Inclusive and Sustainable Growth
Evaluation of the project Improvement of environment and hygiene conditions of the community of Shu’fat refugee camp – 2018
In refugee camps in Palestine, Cesvi develops environment and WASH projects. This paper is an evaluation conducted in the Shu’ fat refugee camp to underline positive aspects, challenges and opportunities of the project. Thanks to the theory of change approach, the solid waste management in Shu’fat refugee camp in Palestine becomes a way to improve the environmental conditions and a tool for the social inclusion.
From Subsistence Agriculture to Commercial Enterprise: Community management of green technologies for resilient food production. (Research paper) – 2015
The paper underlines the innovative approach to irrigation used by Cesvi in Zimbabwe enhancing sustainable agriculture and food security in the long-term. A successful model that has allowed the shift from a subsistence agriculture to a sustainable and commercial one, thanks to the use of new technologies and private public partnerships increasing the resilience of the rural communities.
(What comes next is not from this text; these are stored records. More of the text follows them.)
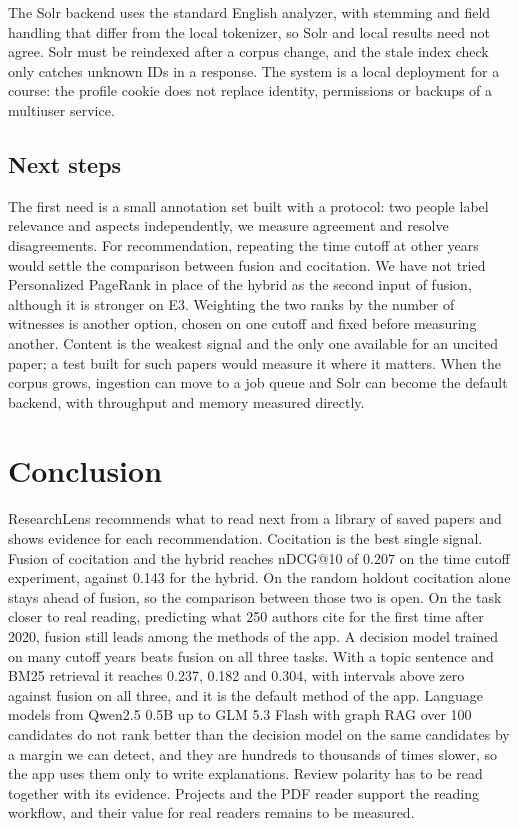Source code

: \documentclass[11pt,a4paper]{article}
\begin{document}
The Solr backend uses the standard English analyzer, with stemming and field handling that differ from the local tokenizer, so Solr and local results need not agree. Solr must be reindexed after a corpus change, and the stale index check only catches unknown IDs in a response. The system is a local deployment for a course: the profile cookie does not replace identity, permissions or backups of a multiuser service.

\subsection{Next steps}
The first need is a small annotation set built with a protocol: two people label relevance and aspects independently, we measure agreement and resolve disagreements. For recommendation, repeating the time cutoff at other years would settle the comparison between fusion and cocitation. We have not tried Personalized PageRank in place of the hybrid as the second input of fusion, although it is stronger on E3. Weighting the two ranks by the number of witnesses is another option, chosen on one cutoff and fixed before measuring another. Content is the weakest signal and the only one available for an uncited paper; a test built for such papers would measure it where it matters. When the corpus grows, ingestion can move to a job queue and Solr can become the default backend, with throughput and memory measured directly.

\section{Conclusion}\label{sec:conclusion}
ResearchLens recommends what to read next from a library of saved papers and shows evidence for each recommendation. Cocitation is the best single signal. Fusion of cocitation and the hybrid reaches nDCG@10 of 0.207 on the time cutoff experiment, against 0.143 for the hybrid. On the random holdout cocitation alone stays ahead of fusion, so the comparison between those two is open. On the task closer to real reading, predicting what 250 authors cite for the first time after 2020, fusion still leads among the methods of the app. A decision model trained on many cutoff years beats fusion on all three tasks. With a topic sentence and BM25 retrieval it reaches 0.237, 0.182 and 0.304, with intervals above zero against fusion on all three, and it is the default method of the app. Language models from Qwen2.5 0.5B up to GLM 5.3 Flash with graph RAG over 100 candidates do not rank better than the decision model on the same candidates by a margin we can detect, and they are hundreds to thousands of times slower, so the app uses them only to write explanations. Review polarity has to be read together with its evidence. Projects and the PDF reader support the reading workflow, and their value for real readers remains to be measured.
\end{document}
In a semi-desert region of Zimbabwe, the Cesvi’s intervention implements an irrigation scheme within a rural agricultural development strategy, and creates a replicable model. The key factors to success are farmers’ ownership, the creation of private public partnerships that contributed to the shift from a subsistence agriculture to a community-based commercial enterprise, the use of new technologies and the improvement of food security in the targeted area.
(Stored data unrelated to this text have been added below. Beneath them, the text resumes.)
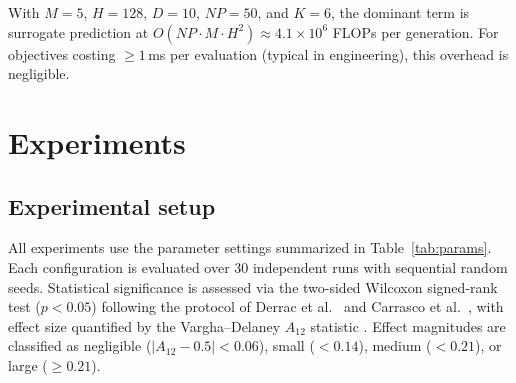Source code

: \documentclass[preprint,12pt,number]{elsarticle}
\begin{document}
With $M = 5$, $H = 128$, $D = 10$, $NP = 50$, and $K = 6$, the dominant term is surrogate prediction at $O(NP \cdot M \cdot H^2) \approx 4.1 \times 10^6$ FLOPs per generation. For objectives costing $\geq 1$\,ms per evaluation (typical in engineering), this overhead is negligible.

\section{Experiments}
\label{sec:experiments}

\subsection{Experimental setup}

All experiments use the parameter settings summarized in Table~\ref{tab:params}. Each configuration is evaluated over 30 independent runs with sequential random seeds. Statistical significance is assessed via the two-sided Wilcoxon signed-rank test ($p < 0.05$) following the protocol of Derrac et al.~\cite{Derrac2011} and Carrasco et al.~\cite{Carrasco2020}, with effect size quantified by the Vargha--Delaney $A_{12}$ statistic \cite{Vargha2000}. Effect magnitudes are classified as negligible ($|A_{12} - 0.5| < 0.06$), small ($< 0.14$), medium ($< 0.21$), or large ($\geq 0.21$).
\end{document}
Libya: Cesvi has been present in Libya since 2011, as one of the first INGOs intervening in the country after the start of the Arab Spring. It has implemented programs that supported IDPs, refugees, asylum seekers, and migrants, through service provision that has included protection activities, non-food item (NFI) distributions, outreach, awareness-raising, psychosocial support, referrals to external services, and cash assistance.
The two following needs assessments in Tripoli and Benghazi and in Misrata are a starting point for future interventions.
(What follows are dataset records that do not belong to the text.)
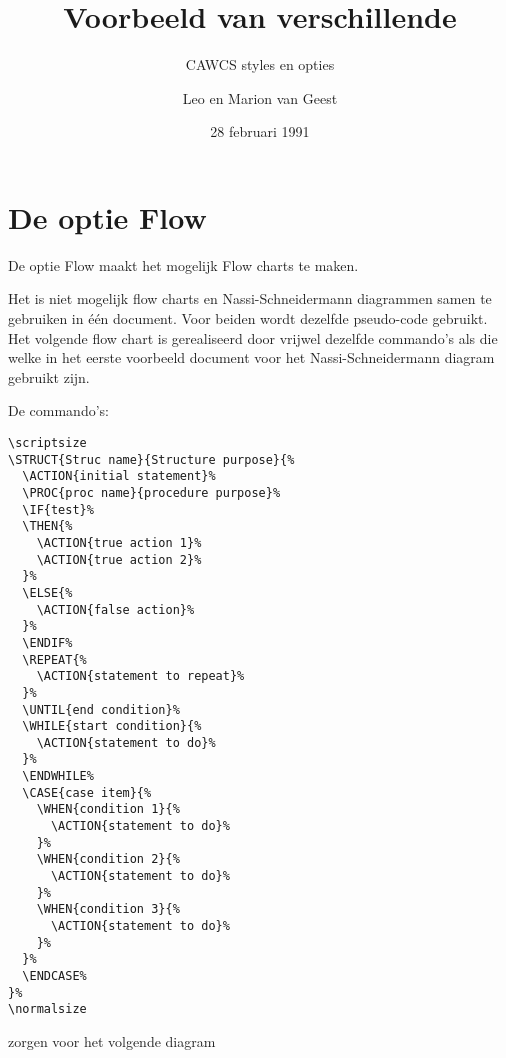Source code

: \author{Leo en Marion van Geest}
\date{28 februari 1991}
\title{Voorbeeld van verschillende}
\subtitle{CAWCS styles en opties}


\section{De optie Flow}

De optie Flow maakt het mogelijk Flow charts te maken.

Het is niet mogelijk flow charts en Nassi-Schneidermann diagrammen samen te
gebruiken in \'e\'en document. Voor beiden wordt dezelfde pseudo-code gebruikt.
Het volgende flow chart is gerealiseerd door vrijwel dezelfde commando's
als die welke in het eerste voorbeeld document voor het Nassi-Schneidermann
diagram gebruikt zijn.

De commando's:

\begin{verbatim}
\scriptsize
\STRUCT{Struc name}{Structure purpose}{%
  \ACTION{initial statement}%
  \PROC{proc name}{procedure purpose}%
  \IF{test}%
  \THEN{%
    \ACTION{true action 1}%
    \ACTION{true action 2}%
  }%
  \ELSE{%
    \ACTION{false action}%
  }%
  \ENDIF%
  \REPEAT{%
    \ACTION{statement to repeat}%
  }%
  \UNTIL{end condition}%
  \WHILE{start condition}{%
    \ACTION{statement to do}%
  }%
  \ENDWHILE%
  \CASE{case item}{%
    \WHEN{condition 1}{%
      \ACTION{statement to do}%
    }%
    \WHEN{condition 2}{%
      \ACTION{statement to do}%
    }%
    \WHEN{condition 3}{%
      \ACTION{statement to do}%
    }%
  }%
  \ENDCASE%
}%
\normalsize
\end{verbatim}


zorgen voor het volgende diagram

\scriptsize
{}%
\normalsize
This assessment intends to capture the priority needs of the IDP communities surveyed in 9 Libyan sites in the cities of Tripoli and Benghazi, in order to ascertain the presence of specific vulnerabilities and protection needs. With the objective of ensuring adequate mainstreaming of protection principles in all the sectors covered (respectively: Education, Child Protection, Health, Livelihoods), the assessment examines the access of IDPs to services. The findings will be used to inform effective planning and action, particularly with regard to protection assistance and psychosocial support of IDP children and youth.
This assessment aims to identify the main risks and vulnerabilities within the Iraqi, Palestinian, Sudanese and Syrian Communities. The findings confirm that the refugee communities have the same vulnerable groups, particularly impoverished households, large families, children and youths, orphans and children with a sick or absent parent, and people or households with a family member who has a disability. It is an important source of information for planning future interventions in the area.